GIVEN ENTRIES:
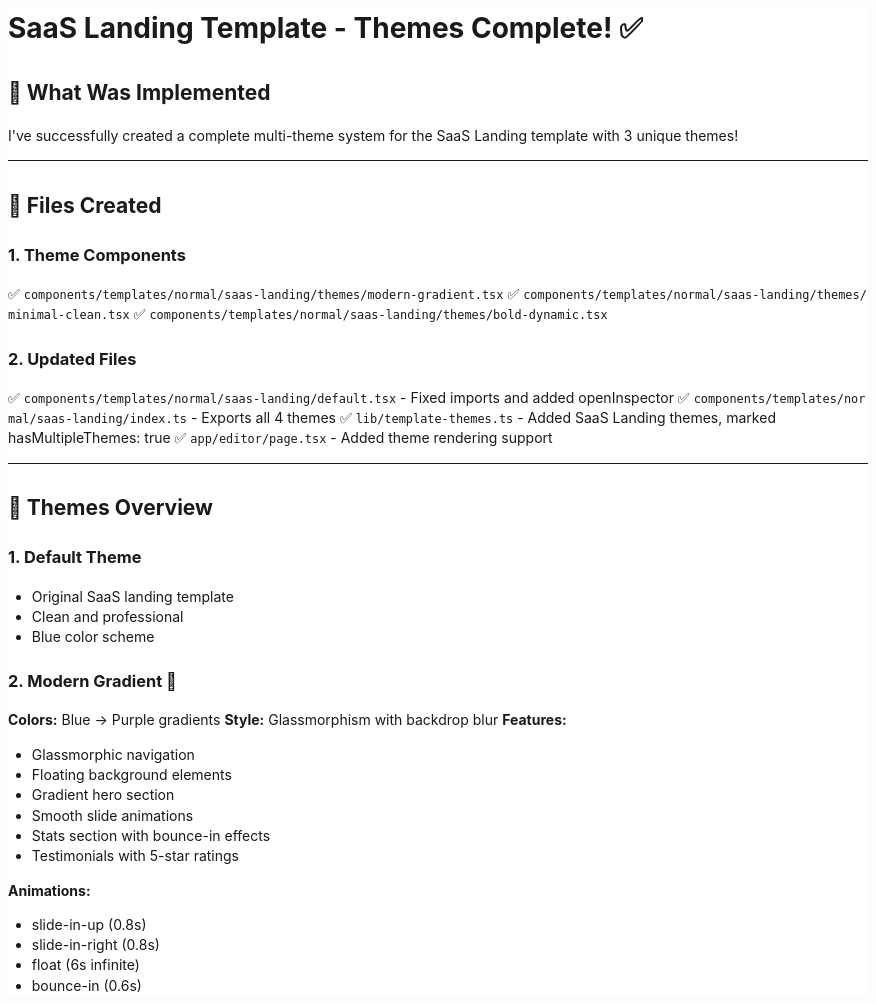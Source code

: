 # SaaS Landing Template - Themes Complete! ✅

## 🎉 What Was Implemented

I've successfully created a complete multi-theme system for the SaaS Landing template with 3 unique themes!

---

## 📁 Files Created

### **1. Theme Components**
✅ `components/templates/normal/saas-landing/themes/modern-gradient.tsx`
✅ `components/templates/normal/saas-landing/themes/minimal-clean.tsx`
✅ `components/templates/normal/saas-landing/themes/bold-dynamic.tsx`

### **2. Updated Files**
✅ `components/templates/normal/saas-landing/default.tsx` - Fixed imports and added openInspector
✅ `components/templates/normal/saas-landing/index.ts` - Exports all 4 themes
✅ `lib/template-themes.ts` - Added SaaS Landing themes, marked hasMultipleThemes: true
✅ `app/editor/page.tsx` - Added theme rendering support

---

## 🎨 Themes Overview

### **1. Default Theme**
- Original SaaS landing template
- Clean and professional
- Blue color scheme

### **2. Modern Gradient** 🌈
**Colors:** Blue → Purple gradients
**Style:** Glassmorphism with backdrop blur
**Features:**
- Glassmorphic navigation
- Floating background elements
- Gradient hero section
- Smooth slide animations
- Stats section with bounce-in effects
- Testimonials with 5-star ratings

**Animations:**
- slide-in-up (0.8s)
- slide-in-right (0.8s)
- float (6s infinite)
- bounce-in (0.6s)
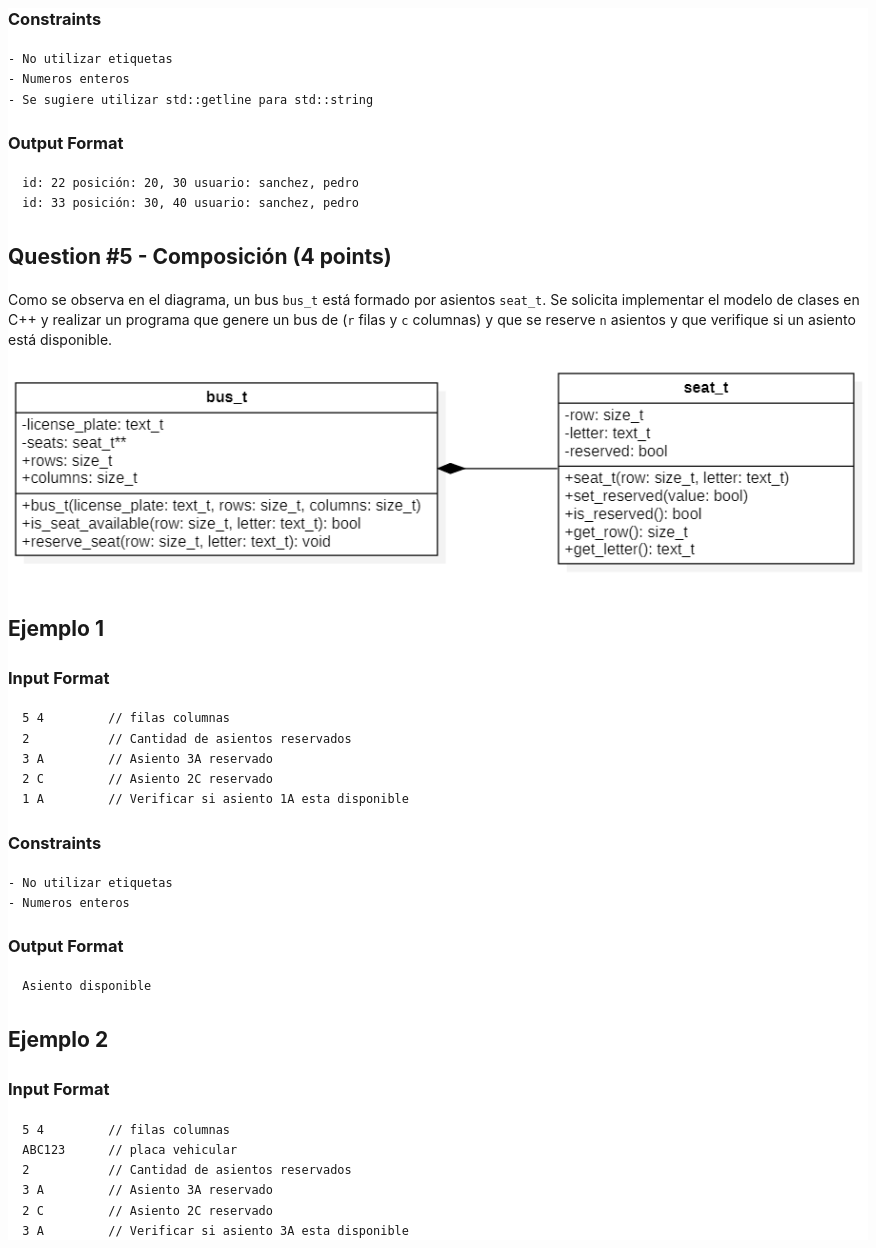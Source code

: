 ### Constraints
```bash
- No utilizar etiquetas
- Numeros enteros
- Se sugiere utilizar std::getline para std::string
```

### Output Format
```bash
  id: 22 posición: 20, 30 usuario: sanchez, pedro  
  id: 33 posición: 30, 40 usuario: sanchez, pedro  
```

## Question #5 - Composición (4 points)

Como se observa en el diagrama, un bus `bus_t` está formado por asientos `seat_t`. Se solicita implementar el modelo de clases en C++ y realizar un programa que genere un bus de (`r` filas y `c` columnas) y que se reserve `n` asientos y que verifique si un asiento  está disponible.

![bus_t](bus_t.png)

## Ejemplo 1
### Input Format
```bash
  5 4         // filas columnas
  2           // Cantidad de asientos reservados
  3 A         // Asiento 3A reservado
  2 C         // Asiento 2C reservado
  1 A         // Verificar si asiento 1A esta disponible
```

### Constraints
```bash
- No utilizar etiquetas
- Numeros enteros
```

### Output Format
```bash
  Asiento disponible
```
## Ejemplo 2
### Input Format
```bash
  5 4         // filas columnas
  ABC123      // placa vehicular
  2           // Cantidad de asientos reservados
  3 A         // Asiento 3A reservado
  2 C         // Asiento 2C reservado
  3 A         // Verificar si asiento 3A esta disponible
```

REQUIREMENT: Output the entries verbatim, skipping images.

REPLY TO THE EXERCISE:
Source code

: # SaaS Landing Template - Themes Complete! ✅

## 🎉 What Was Implemented

I've successfully created a complete multi-theme system for the SaaS Landing template with 3 unique themes!

---

## 📁 Files Created

### **1. Theme Components**
✅ `components/templates/normal/saas-landing/themes/modern-gradient.tsx`
✅ `components/templates/normal/saas-landing/themes/minimal-clean.tsx`
✅ `components/templates/normal/saas-landing/themes/bold-dynamic.tsx`

### **2. Updated Files**
✅ `components/templates/normal/saas-landing/default.tsx` - Fixed imports and added openInspector
✅ `components/templates/normal/saas-landing/index.ts` - Exports all 4 themes
✅ `lib/template-themes.ts` - Added SaaS Landing themes, marked hasMultipleThemes: true
✅ `app/editor/page.tsx` - Added theme rendering support

---

## 🎨 Themes Overview

### **1. Default Theme**
- Original SaaS landing template
- Clean and professional
- Blue color scheme

### **2. Modern Gradient** 🌈
**Colors:** Blue → Purple gradients
**Style:** Glassmorphism with backdrop blur
**Features:**
- Glassmorphic navigation
- Floating background elements
- Gradient hero section
- Smooth slide animations
- Stats section with bounce-in effects
- Testimonials with 5-star ratings

**Animations:**
- slide-in-up (0.8s)
- slide-in-right (0.8s)
- float (6s infinite)
- bounce-in (0.6s)
Source code

: ### Constraints
```bash
- No utilizar etiquetas
- Numeros enteros
- Se sugiere utilizar std::getline para std::string
```

### Output Format
```bash
  id: 22 posición: 20, 30 usuario: sanchez, pedro  
  id: 33 posición: 30, 40 usuario: sanchez, pedro  
```

## Question #5 - Composición (4 points)

Como se observa en el diagrama, un bus `bus_t` está formado por asientos `seat_t`. Se solicita implementar el modelo de clases en C++ y realizar un programa que genere un bus de (`r` filas y `c` columnas) y que se reserve `n` asientos y que verifique si un asiento  está disponible.

![bus_t](bus_t.png)

## Ejemplo 1
### Input Format
```bash
  5 4         // filas columnas
  2           // Cantidad de asientos reservados
  3 A         // Asiento 3A reservado
  2 C         // Asiento 2C reservado
  1 A         // Verificar si asiento 1A esta disponible
```

### Constraints
```bash
- No utilizar etiquetas
- Numeros enteros
```

### Output Format
```bash
  Asiento disponible
```
## Ejemplo 2
### Input Format
```bash
  5 4         // filas columnas
  ABC123      // placa vehicular
  2           // Cantidad de asientos reservados
  3 A         // Asiento 3A reservado
  2 C         // Asiento 2C reservado
  3 A         // Verificar si asiento 3A esta disponible
```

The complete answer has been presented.